4. Select the Facebook Page linked to @sailjada
5. Add scopes: instagram_basic, pages_show_list
6. Copy the generated token (valid for ~2 hours)

Store this temporary token in a secure location—you'll exchange it for a long-lived token in the next step.

Step 3: Retrieve IG_USER_ID via Graph API Calls

Execute two API calls using the short-lived token. First, fetch the Instagram Business Account ID from your Facebook Page:

curl -s "https://graph.instagram.com/v18.0/{PAGE_ID}?fields=instagram_business_account&access_token={SHORT_LIVED_TOKEN}"

The response contains an instagram_business_account object with an id field—this is your IG_USER_ID. Then query the Instagram Business Account directly to confirm the structure:

curl -s "https://graph.instagram.com/v18.0/{IG_USER_ID}?fields=id,username&access_token={SHORT_LIVED_TOKEN}"

Important: The numeric ID in the response (not the username) is the value you'll store as the IG_USER_ID environment variable.

Step 4: Exchange for Long-Lived Token

Convert the short-lived token to a 60-day long-lived token using your app credentials:

curl -s "https://graph.instagram.com/v18.0/access_token?grant_type=fb_exchange_token&client_id={APP_ID}&client_secret={APP_SECRET}&access_token={SHORT_LIVED_TOKEN}"

The access_token field in the response is your IG_ACCESS_TOKEN—store this value securely. The expires_in field confirms the 60-day validity window.

Infrastructure: Lambda Environment Variable Configuration

Update the shipcaptaincrew Lambda function with the two retrieved values. Use the AWS CLI to avoid exposing credentials in shell history:

aws lambda update-function-configuration \
  --function-name shipcaptaincrew \
  --region us-east-1 \
  --environment "Variables={IG_USER_ID=,IG_ACCESS_TOKEN=,...}"

Alternatively, store these in AWS Secrets Manager and retrieve them within the Lambda handler for better security posture. The function code already contains conditional logic to check for these variables and skip Instagram integration if they're absent.

Key Architectural Decisions

  • Long-lived tokens over refresh flows: Instagram Graph API doesn't support OAuth refresh tokens. The 60-day window requires periodic renewal—acceptable for a low-frequency integration like photo aggregation.
  • Business Account requirement: Personal Instagram accounts don't support Graph API media access. @sailjada must remain configured as a Creator or Business account linked to a Facebook Page.
  • Scope minimalism: instagram_basic (media read) and pages_show_list (page enumeration) are the minimum scopes. No DM, comment, or story permissions are requested.
  • Date/time windowing in Lambda: The function filters Instagram posts by comparing timestamps to guest photo uploads, avoiding duplicate or stale content.

Verification and Next Steps

After updating the Lambda environment variables, navigate to shipcaptaincrew.queenofsandiego.com/g/2026-04-29 (or any past event date with both guest photos and Instagram posts). The page should now display Instagram media alongside uploaded photos.
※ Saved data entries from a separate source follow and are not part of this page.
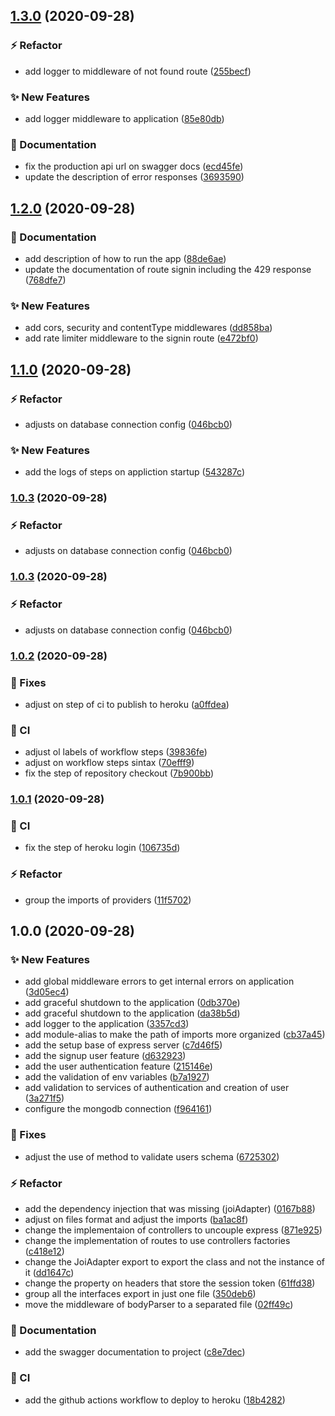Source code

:## [1.3.0](https://github.com/brunohafonso95/desafio-tecnico/compare/v1.2.0...v1.3.0) (2020-09-28)


### :zap: Refactor

* add logger to middleware of not found route ([255becf](https://github.com/brunohafonso95/desafio-tecnico/commit/255becf9f167ba3e4538f8eb74f3c2d3a085d4d6))


### :sparkles: New Features

* add logger middleware to application ([85e80db](https://github.com/brunohafonso95/desafio-tecnico/commit/85e80db5c6542e9cb004000423942a9ab091c656))


### :memo: Documentation

* fix the production api url on swagger docs ([ecd45fe](https://github.com/brunohafonso95/desafio-tecnico/commit/ecd45fef8ac6ae13086067f3d1e6c11e6e1f97ae))
* update the description of error responses ([3693590](https://github.com/brunohafonso95/desafio-tecnico/commit/3693590fa2e5d332f3bfd79d71eab838b05745a8))

## [1.2.0](https://github.com/brunohafonso95/desafio-tecnico/compare/v1.1.0...v1.2.0) (2020-09-28)


### :memo: Documentation

* add description of how to run the app ([88de6ae](https://github.com/brunohafonso95/desafio-tecnico/commit/88de6ae18c4a4c7d1a881e57e73a6c424a9b4d8b))
* update the documentation of route signin including the 429 response ([768dfe7](https://github.com/brunohafonso95/desafio-tecnico/commit/768dfe742b1fa52eeffef643e4bdf896ec81d0a5))


### :sparkles: New Features

* add cors, security and contentType middlewares ([dd858ba](https://github.com/brunohafonso95/desafio-tecnico/commit/dd858ba0d09461c33226ef7184072955cbc12b85))
* add rate limiter middleware to the signin route ([e472bf0](https://github.com/brunohafonso95/desafio-tecnico/commit/e472bf0cc4dc2f796e0f228fbab90edf099b71d3))

## [1.1.0](https://github.com/brunohafonso95/desafio-tecnico/compare/v1.0.2...v1.1.0) (2020-09-28)


### :zap: Refactor

* adjusts on database connection config ([046bcb0](https://github.com/brunohafonso95/desafio-tecnico/commit/046bcb0df22ed34dd8d1d71dc6090b3000d7ea23))


### :sparkles: New Features

* add the logs of steps on appliction startup ([543287c](https://github.com/brunohafonso95/desafio-tecnico/commit/543287cdbeee0c28160835b6ba37b56e4038841b))

### [1.0.3](https://github.com/brunohafonso95/desafio-tecnico/compare/v1.0.2...v1.0.3) (2020-09-28)


### :zap: Refactor

* adjusts on database connection config ([046bcb0](https://github.com/brunohafonso95/desafio-tecnico/commit/046bcb0df22ed34dd8d1d71dc6090b3000d7ea23))

### [1.0.3](https://github.com/brunohafonso95/desafio-tecnico/compare/v1.0.2...v1.0.3) (2020-09-28)


### :zap: Refactor

* adjusts on database connection config ([046bcb0](https://github.com/brunohafonso95/desafio-tecnico/commit/046bcb0df22ed34dd8d1d71dc6090b3000d7ea23))

### [1.0.2](https://github.com/brunohafonso95/desafio-tecnico/compare/v1.0.1...v1.0.2) (2020-09-28)


### :bug: Fixes

* adjust on step of ci to publish to heroku ([a0ffdea](https://github.com/brunohafonso95/desafio-tecnico/commit/a0ffdeae9e61de020c6c528b8a69f34199c2b508))


### :repeat: CI

* adjust ol labels of workflow steps ([39836fe](https://github.com/brunohafonso95/desafio-tecnico/commit/39836fe79c88ea59f45c4c7caec2787496ff4cd2))
* adjust on workflow steps sintax ([70efff9](https://github.com/brunohafonso95/desafio-tecnico/commit/70efff997e8b73cb8d7608e5fd3c05b65f68a6e0))
* fix the step of repository checkout ([7b900bb](https://github.com/brunohafonso95/desafio-tecnico/commit/7b900bb52c62664c9c5227e5073b540eff35a3e2))

### [1.0.1](https://github.com/brunohafonso95/desafio-tecnico/compare/v1.0.0...v1.0.1) (2020-09-28)


### :repeat: CI

* fix the step of heroku login ([106735d](https://github.com/brunohafonso95/desafio-tecnico/commit/106735d6a6d27dc7300cfc982e2a622f7c3a86bc))


### :zap: Refactor

* group the imports of providers ([11f5702](https://github.com/brunohafonso95/desafio-tecnico/commit/11f5702e6eb809b97865ca8ec60c1e1dd2997d1f))

## 1.0.0 (2020-09-28)


### :sparkles: New Features

* add global middleware errors to get internal errors on application ([3d05ec4](https://github.com/brunohafonso95/desafio-tecnico/commit/3d05ec4e32c74b0d4e889f7ce8094c3f6f501de0))
* add graceful shutdown to the application ([0db370e](https://github.com/brunohafonso95/desafio-tecnico/commit/0db370efa5bca2ad2a2272ebe542d16efbf0788f))
* add graceful shutdown to the application ([da38b5d](https://github.com/brunohafonso95/desafio-tecnico/commit/da38b5dede4b249c6d66acfcdc3fcaf2758a1a43))
* add logger to the application ([3357cd3](https://github.com/brunohafonso95/desafio-tecnico/commit/3357cd3659c4ed16ad99a7509de897cf077daee6))
* add module-alias to make the path of imports more organized ([cb37a45](https://github.com/brunohafonso95/desafio-tecnico/commit/cb37a45959f4b1b077ea943264fd5ca8e3562c8c))
* add the setup base of express server ([c7d46f5](https://github.com/brunohafonso95/desafio-tecnico/commit/c7d46f592ebee115ae65348e453b66bf645dbd9b))
* add the signup user feature ([d632923](https://github.com/brunohafonso95/desafio-tecnico/commit/d63292391fb87a5758399579b500ef66aa40d218))
* add the user authentication feature ([215146e](https://github.com/brunohafonso95/desafio-tecnico/commit/215146ec27e57d1b12732379b4e494bdf5cc3a4f))
* add the validation of env variables ([b7a1927](https://github.com/brunohafonso95/desafio-tecnico/commit/b7a1927577dcf83957e4759c55d1e574db776a99))
* add validation to services of authentication and creation of user ([3a271f5](https://github.com/brunohafonso95/desafio-tecnico/commit/3a271f5afdb861cbadc028230e97b2e4587220f5))
* configure the mongodb connection ([f964161](https://github.com/brunohafonso95/desafio-tecnico/commit/f9641615466b05100bf5173d34dae60e390628da))


### :bug: Fixes

* adjust the use of method to validate users schema ([6725302](https://github.com/brunohafonso95/desafio-tecnico/commit/6725302dac4ef7e2063508795117fa0986a1ff56))


### :zap: Refactor

* add the dependency injection that was missing (joiAdapter) ([0167b88](https://github.com/brunohafonso95/desafio-tecnico/commit/0167b88eb88d7624e036c100d9e083af53fb060d))
* adjust on files format and adjust the imports ([ba1ac8f](https://github.com/brunohafonso95/desafio-tecnico/commit/ba1ac8fb623edbff4ce496ac0a284e0d76761764))
* change the implementaion of controllers to uncouple express ([871e925](https://github.com/brunohafonso95/desafio-tecnico/commit/871e92595d69690ce98e2a54b7cad7ee0df3a8c0))
* change the implementation of routes to use controllers factories ([c418e12](https://github.com/brunohafonso95/desafio-tecnico/commit/c418e12f7213bd0d2335d62b6ea9e61f9c1fc345))
* change the JoiAdapter export to export the class and not the instance of it ([dd1647c](https://github.com/brunohafonso95/desafio-tecnico/commit/dd1647c6bc10e35dee038b7cea6f0269457e4169))
* change the property on headers that store the session token ([61ffd38](https://github.com/brunohafonso95/desafio-tecnico/commit/61ffd3874389d6fc6a37ba187a4ebc519dd2a262))
* group all the interfaces export in just one file ([350deb6](https://github.com/brunohafonso95/desafio-tecnico/commit/350deb676656ca3a585947597ea2ab39f6a0c42b))
* move the middleware of bodyParser to a separated file ([02ff49c](https://github.com/brunohafonso95/desafio-tecnico/commit/02ff49cc667f45595d183030e4d98be538f323c6))


### :memo: Documentation

* add the swagger documentation to project ([c8e7dec](https://github.com/brunohafonso95/desafio-tecnico/commit/c8e7dec35a102fbbcdce839b2ee3bb45cc3886eb))


### :repeat: CI

* add the github actions workflow to deploy to heroku ([18b4282](https://github.com/brunohafonso95/desafio-tecnico/commit/18b4282a3bf745c93eeaf49a6dbfb8acacbf0c99))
For production reliability, implement a monthly token refresh scheduled via EventBridge:

  • Create an EventBridge rule that triggers every 30 days
  • Target a Lambda function that invokes the token exchange call and updates Secrets Manager
  • Monitor CloudWatch logs for failed refreshes to catch token expiration before it impacts the live site

This eliminates manual token rotation and ensures the integration remains active across deployment cycles.